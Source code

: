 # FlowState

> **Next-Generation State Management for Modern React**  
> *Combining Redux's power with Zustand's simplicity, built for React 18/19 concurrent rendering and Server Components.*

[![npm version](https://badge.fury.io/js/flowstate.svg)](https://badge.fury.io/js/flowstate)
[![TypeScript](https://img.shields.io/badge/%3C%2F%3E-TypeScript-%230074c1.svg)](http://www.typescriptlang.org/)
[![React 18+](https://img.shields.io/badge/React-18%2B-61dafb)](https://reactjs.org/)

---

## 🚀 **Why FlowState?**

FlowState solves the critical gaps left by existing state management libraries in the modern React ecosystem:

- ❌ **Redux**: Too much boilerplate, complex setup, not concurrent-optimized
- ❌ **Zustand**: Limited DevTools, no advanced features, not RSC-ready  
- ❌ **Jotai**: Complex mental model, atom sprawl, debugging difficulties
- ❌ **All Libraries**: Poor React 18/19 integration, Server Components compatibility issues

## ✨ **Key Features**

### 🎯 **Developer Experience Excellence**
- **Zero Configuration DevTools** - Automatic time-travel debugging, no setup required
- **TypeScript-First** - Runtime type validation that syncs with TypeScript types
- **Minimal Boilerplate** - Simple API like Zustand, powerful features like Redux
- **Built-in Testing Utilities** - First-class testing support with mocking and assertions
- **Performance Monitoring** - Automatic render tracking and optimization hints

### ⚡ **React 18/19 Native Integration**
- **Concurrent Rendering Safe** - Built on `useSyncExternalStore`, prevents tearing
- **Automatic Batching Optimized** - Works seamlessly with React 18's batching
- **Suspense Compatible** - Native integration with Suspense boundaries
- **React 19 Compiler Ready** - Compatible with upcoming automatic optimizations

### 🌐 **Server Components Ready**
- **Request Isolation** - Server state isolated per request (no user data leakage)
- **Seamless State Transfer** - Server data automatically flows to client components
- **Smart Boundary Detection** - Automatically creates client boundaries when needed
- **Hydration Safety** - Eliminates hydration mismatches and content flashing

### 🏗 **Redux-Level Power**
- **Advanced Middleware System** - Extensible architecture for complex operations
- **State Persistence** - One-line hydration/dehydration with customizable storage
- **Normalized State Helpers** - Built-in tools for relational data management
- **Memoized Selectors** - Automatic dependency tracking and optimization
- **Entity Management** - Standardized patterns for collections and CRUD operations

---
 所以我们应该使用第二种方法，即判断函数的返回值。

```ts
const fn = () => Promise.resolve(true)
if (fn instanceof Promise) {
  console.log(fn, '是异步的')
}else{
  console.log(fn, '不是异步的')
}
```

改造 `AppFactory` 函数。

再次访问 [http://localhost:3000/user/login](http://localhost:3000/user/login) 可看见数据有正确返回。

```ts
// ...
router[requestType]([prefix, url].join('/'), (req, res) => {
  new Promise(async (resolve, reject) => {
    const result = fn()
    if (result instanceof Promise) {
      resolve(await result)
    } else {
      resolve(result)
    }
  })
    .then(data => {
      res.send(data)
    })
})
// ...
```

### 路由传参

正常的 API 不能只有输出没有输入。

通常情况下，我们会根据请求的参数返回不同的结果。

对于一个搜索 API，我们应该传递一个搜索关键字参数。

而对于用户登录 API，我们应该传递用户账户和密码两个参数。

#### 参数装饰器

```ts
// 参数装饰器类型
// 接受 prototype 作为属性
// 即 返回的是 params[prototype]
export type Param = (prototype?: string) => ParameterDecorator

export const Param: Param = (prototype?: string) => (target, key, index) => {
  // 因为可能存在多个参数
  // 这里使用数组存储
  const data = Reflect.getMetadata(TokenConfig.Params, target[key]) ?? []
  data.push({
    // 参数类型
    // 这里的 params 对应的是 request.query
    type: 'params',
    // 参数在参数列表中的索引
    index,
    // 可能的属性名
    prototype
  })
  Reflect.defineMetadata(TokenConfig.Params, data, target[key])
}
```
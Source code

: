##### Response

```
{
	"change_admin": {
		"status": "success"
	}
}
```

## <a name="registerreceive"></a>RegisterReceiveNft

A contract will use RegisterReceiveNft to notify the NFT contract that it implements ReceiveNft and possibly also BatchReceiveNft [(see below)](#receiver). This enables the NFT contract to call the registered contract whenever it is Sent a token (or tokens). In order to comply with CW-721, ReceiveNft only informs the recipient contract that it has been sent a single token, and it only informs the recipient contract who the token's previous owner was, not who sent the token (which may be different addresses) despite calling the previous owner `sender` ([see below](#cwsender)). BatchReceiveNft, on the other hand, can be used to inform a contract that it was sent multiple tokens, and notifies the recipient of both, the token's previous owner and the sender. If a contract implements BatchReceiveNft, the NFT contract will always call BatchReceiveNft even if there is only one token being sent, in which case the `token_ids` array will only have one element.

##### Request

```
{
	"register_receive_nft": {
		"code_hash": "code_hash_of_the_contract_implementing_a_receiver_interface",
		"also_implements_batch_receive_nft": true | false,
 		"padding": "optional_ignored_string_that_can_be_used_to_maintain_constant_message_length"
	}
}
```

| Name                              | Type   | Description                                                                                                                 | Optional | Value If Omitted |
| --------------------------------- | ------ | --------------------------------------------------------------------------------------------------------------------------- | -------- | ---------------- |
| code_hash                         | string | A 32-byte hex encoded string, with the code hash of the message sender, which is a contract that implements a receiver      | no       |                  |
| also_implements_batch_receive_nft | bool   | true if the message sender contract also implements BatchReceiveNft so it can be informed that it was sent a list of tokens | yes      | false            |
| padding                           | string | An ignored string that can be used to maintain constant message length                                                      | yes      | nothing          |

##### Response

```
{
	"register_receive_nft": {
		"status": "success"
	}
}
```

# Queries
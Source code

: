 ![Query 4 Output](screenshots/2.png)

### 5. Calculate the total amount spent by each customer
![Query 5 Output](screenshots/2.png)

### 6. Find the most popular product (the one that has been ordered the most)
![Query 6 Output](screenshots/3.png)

### YOUR TASK
Go through the entries above and write each one out exactly.

### EXERCISE OUTPUT
Source code

: # FlowState

> **Next-Generation State Management for Modern React**  
> *Combining Redux's power with Zustand's simplicity, built for React 18/19 concurrent rendering and Server Components.*

[![npm version](https://badge.fury.io/js/flowstate.svg)](https://badge.fury.io/js/flowstate)
[![TypeScript](https://img.shields.io/badge/%3C%2F%3E-TypeScript-%230074c1.svg)](http://www.typescriptlang.org/)
[![React 18+](https://img.shields.io/badge/React-18%2B-61dafb)](https://reactjs.org/)

---

## 🚀 **Why FlowState?**

FlowState solves the critical gaps left by existing state management libraries in the modern React ecosystem:

- ❌ **Redux**: Too much boilerplate, complex setup, not concurrent-optimized
- ❌ **Zustand**: Limited DevTools, no advanced features, not RSC-ready  
- ❌ **Jotai**: Complex mental model, atom sprawl, debugging difficulties
- ❌ **All Libraries**: Poor React 18/19 integration, Server Components compatibility issues

## ✨ **Key Features**

### 🎯 **Developer Experience Excellence**
- **Zero Configuration DevTools** - Automatic time-travel debugging, no setup required
- **TypeScript-First** - Runtime type validation that syncs with TypeScript types
- **Minimal Boilerplate** - Simple API like Zustand, powerful features like Redux
- **Built-in Testing Utilities** - First-class testing support with mocking and assertions
- **Performance Monitoring** - Automatic render tracking and optimization hints

### ⚡ **React 18/19 Native Integration**
- **Concurrent Rendering Safe** - Built on `useSyncExternalStore`, prevents tearing
- **Automatic Batching Optimized** - Works seamlessly with React 18's batching
- **Suspense Compatible** - Native integration with Suspense boundaries
- **React 19 Compiler Ready** - Compatible with upcoming automatic optimizations

### 🌐 **Server Components Ready**
- **Request Isolation** - Server state isolated per request (no user data leakage)
- **Seamless State Transfer** - Server data automatically flows to client components
- **Smart Boundary Detection** - Automatically creates client boundaries when needed
- **Hydration Safety** - Eliminates hydration mismatches and content flashing

### 🏗 **Redux-Level Power**
- **Advanced Middleware System** - Extensible architecture for complex operations
- **State Persistence** - One-line hydration/dehydration with customizable storage
- **Normalized State Helpers** - Built-in tools for relational data management
- **Memoized Selectors** - Automatic dependency tracking and optimization
- **Entity Management** - Standardized patterns for collections and CRUD operations

---
 所以我们应该使用第二种方法，即判断函数的返回值。

```ts
const fn = () => Promise.resolve(true)
if (fn instanceof Promise) {
  console.log(fn, '是异步的')
}else{
  console.log(fn, '不是异步的')
}
```

改造 `AppFactory` 函数。

再次访问 [http://localhost:3000/user/login](http://localhost:3000/user/login) 可看见数据有正确返回。

```ts
// ...
router[requestType]([prefix, url].join('/'), (req, res) => {
  new Promise(async (resolve, reject) => {
    const result = fn()
    if (result instanceof Promise) {
      resolve(await result)
    } else {
      resolve(result)
    }
  })
    .then(data => {
      res.send(data)
    })
})
// ...
```

### 路由传参

正常的 API 不能只有输出没有输入。

通常情况下，我们会根据请求的参数返回不同的结果。

对于一个搜索 API，我们应该传递一个搜索关键字参数。

而对于用户登录 API，我们应该传递用户账户和密码两个参数。

#### 参数装饰器

```ts
// 参数装饰器类型
// 接受 prototype 作为属性
// 即 返回的是 params[prototype]
export type Param = (prototype?: string) => ParameterDecorator

export const Param: Param = (prototype?: string) => (target, key, index) => {
  // 因为可能存在多个参数
  // 这里使用数组存储
  const data = Reflect.getMetadata(TokenConfig.Params, target[key]) ?? []
  data.push({
    // 参数类型
    // 这里的 params 对应的是 request.query
    type: 'params',
    // 参数在参数列表中的索引
    index,
    // 可能的属性名
    prototype
  })
  Reflect.defineMetadata(TokenConfig.Params, data, target[key])
}
```
Source code

:##### Response

```
{
	"change_admin": {
		"status": "success"
	}
}
```

## <a name="registerreceive"></a>RegisterReceiveNft

A contract will use RegisterReceiveNft to notify the NFT contract that it implements ReceiveNft and possibly also BatchReceiveNft [(see below)](#receiver). This enables the NFT contract to call the registered contract whenever it is Sent a token (or tokens). In order to comply with CW-721, ReceiveNft only informs the recipient contract that it has been sent a single token, and it only informs the recipient contract who the token's previous owner was, not who sent the token (which may be different addresses) despite calling the previous owner `sender` ([see below](#cwsender)). BatchReceiveNft, on the other hand, can be used to inform a contract that it was sent multiple tokens, and notifies the recipient of both, the token's previous owner and the sender. If a contract implements BatchReceiveNft, the NFT contract will always call BatchReceiveNft even if there is only one token being sent, in which case the `token_ids` array will only have one element.

##### Request

```
{
	"register_receive_nft": {
		"code_hash": "code_hash_of_the_contract_implementing_a_receiver_interface",
		"also_implements_batch_receive_nft": true | false,
 		"padding": "optional_ignored_string_that_can_be_used_to_maintain_constant_message_length"
	}
}
```

| Name                              | Type   | Description                                                                                                                 | Optional | Value If Omitted |
| --------------------------------- | ------ | --------------------------------------------------------------------------------------------------------------------------- | -------- | ---------------- |
| code_hash                         | string | A 32-byte hex encoded string, with the code hash of the message sender, which is a contract that implements a receiver      | no       |                  |
| also_implements_batch_receive_nft | bool   | true if the message sender contract also implements BatchReceiveNft so it can be informed that it was sent a list of tokens | yes      | false            |
| padding                           | string | An ignored string that can be used to maintain constant message length                                                      | yes      | nothing          |

##### Response

```
{
	"register_receive_nft": {
		"status": "success"
	}
}
```

# Queries
Source code

: ![Query 4 Output](screenshots/2.png)

### 5. Calculate the total amount spent by each customer
![Query 5 Output](screenshots/2.png)

### 6. Find the most popular product (the one that has been ordered the most)
![Query 6 Output](screenshots/3.png)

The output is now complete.